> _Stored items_
┄┄┄┄┄┄┄┄┄┄

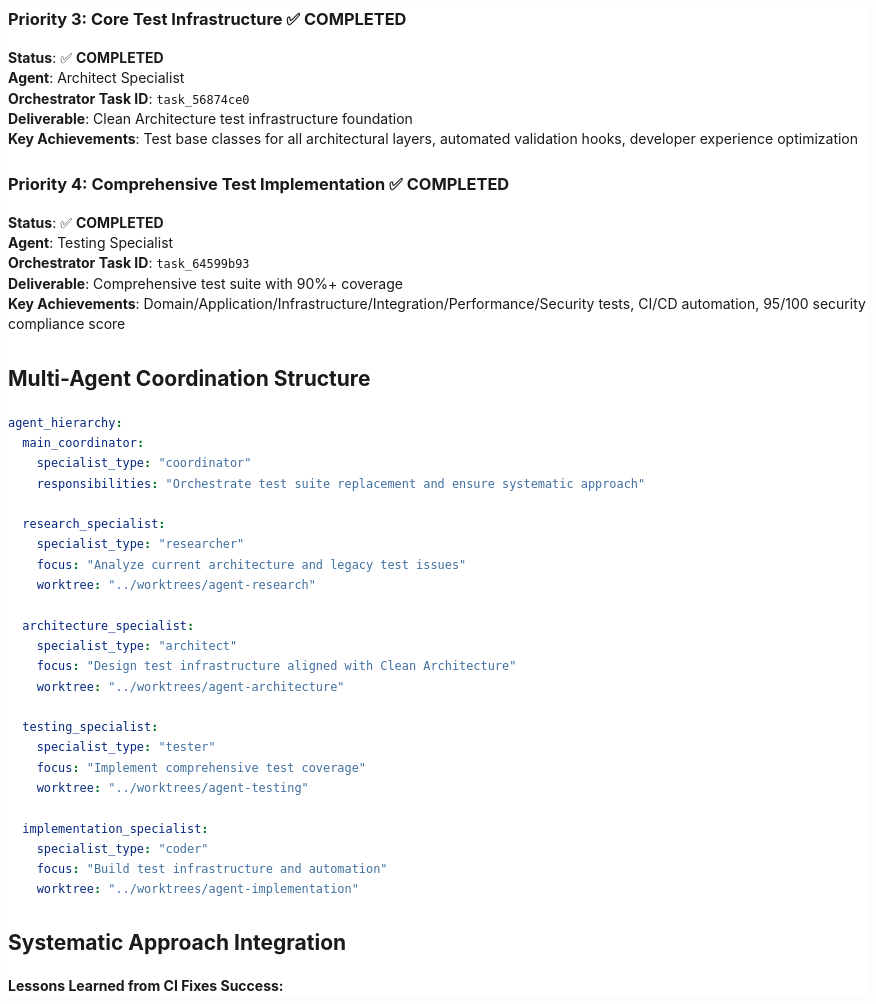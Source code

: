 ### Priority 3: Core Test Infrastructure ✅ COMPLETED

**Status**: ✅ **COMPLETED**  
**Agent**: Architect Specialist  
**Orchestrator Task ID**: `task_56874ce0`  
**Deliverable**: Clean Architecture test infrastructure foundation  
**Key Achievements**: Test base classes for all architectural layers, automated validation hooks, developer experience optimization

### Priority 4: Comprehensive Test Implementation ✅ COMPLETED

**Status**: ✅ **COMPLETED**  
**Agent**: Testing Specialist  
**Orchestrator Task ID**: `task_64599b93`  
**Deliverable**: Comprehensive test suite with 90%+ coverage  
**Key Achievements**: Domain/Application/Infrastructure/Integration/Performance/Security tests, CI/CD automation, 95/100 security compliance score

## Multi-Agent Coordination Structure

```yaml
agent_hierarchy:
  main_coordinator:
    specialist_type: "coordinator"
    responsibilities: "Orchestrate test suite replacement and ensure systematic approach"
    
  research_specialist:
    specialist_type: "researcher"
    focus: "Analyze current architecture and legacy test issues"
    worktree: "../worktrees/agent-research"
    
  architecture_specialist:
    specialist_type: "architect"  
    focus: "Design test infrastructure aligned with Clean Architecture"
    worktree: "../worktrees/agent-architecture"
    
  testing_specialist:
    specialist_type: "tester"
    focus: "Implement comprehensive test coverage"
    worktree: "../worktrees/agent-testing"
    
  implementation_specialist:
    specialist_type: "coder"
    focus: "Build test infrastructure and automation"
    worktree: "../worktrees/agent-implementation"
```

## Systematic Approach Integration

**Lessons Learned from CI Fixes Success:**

┄┄┄┄┄┄┄┄┄┄

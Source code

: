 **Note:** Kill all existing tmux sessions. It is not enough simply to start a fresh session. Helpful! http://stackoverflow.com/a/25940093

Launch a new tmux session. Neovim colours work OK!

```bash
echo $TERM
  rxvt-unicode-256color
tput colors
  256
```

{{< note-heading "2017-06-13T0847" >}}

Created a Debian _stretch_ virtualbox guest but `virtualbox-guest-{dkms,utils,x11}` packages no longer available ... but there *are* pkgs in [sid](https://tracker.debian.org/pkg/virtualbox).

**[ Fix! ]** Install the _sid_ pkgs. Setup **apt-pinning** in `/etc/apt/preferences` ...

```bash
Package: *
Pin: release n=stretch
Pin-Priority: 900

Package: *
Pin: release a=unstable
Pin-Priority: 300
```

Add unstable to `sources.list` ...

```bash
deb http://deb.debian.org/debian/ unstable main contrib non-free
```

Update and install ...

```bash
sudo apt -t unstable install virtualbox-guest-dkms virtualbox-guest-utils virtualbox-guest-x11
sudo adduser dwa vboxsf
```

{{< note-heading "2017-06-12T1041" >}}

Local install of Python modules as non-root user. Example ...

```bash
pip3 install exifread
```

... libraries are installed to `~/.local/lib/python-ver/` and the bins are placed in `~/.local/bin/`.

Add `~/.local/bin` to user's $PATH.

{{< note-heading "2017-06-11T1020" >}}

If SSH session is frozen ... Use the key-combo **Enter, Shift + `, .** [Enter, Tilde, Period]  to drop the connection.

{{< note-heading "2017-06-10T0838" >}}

┄┄┄┄┄┄┄┄┄┄

> _Task objective_
Keeping every character as it is, restate the lines above that run from the line with "test infrastructure foundation" through the line with "with 90%+ coverage", both included, and nothing else.

> _Task output_
**Deliverable**: Clean Architecture test infrastructure foundation  
**Key Achievements**: Test base classes for all architectural layers, automated validation hooks, developer experience optimization

### Priority 4: Comprehensive Test Implementation ✅ COMPLETED

**Status**: ✅ **COMPLETED**  
**Agent**: Testing Specialist  
**Orchestrator Task ID**: `task_64599b93`  
**Deliverable**: Comprehensive test suite with 90%+ coverage  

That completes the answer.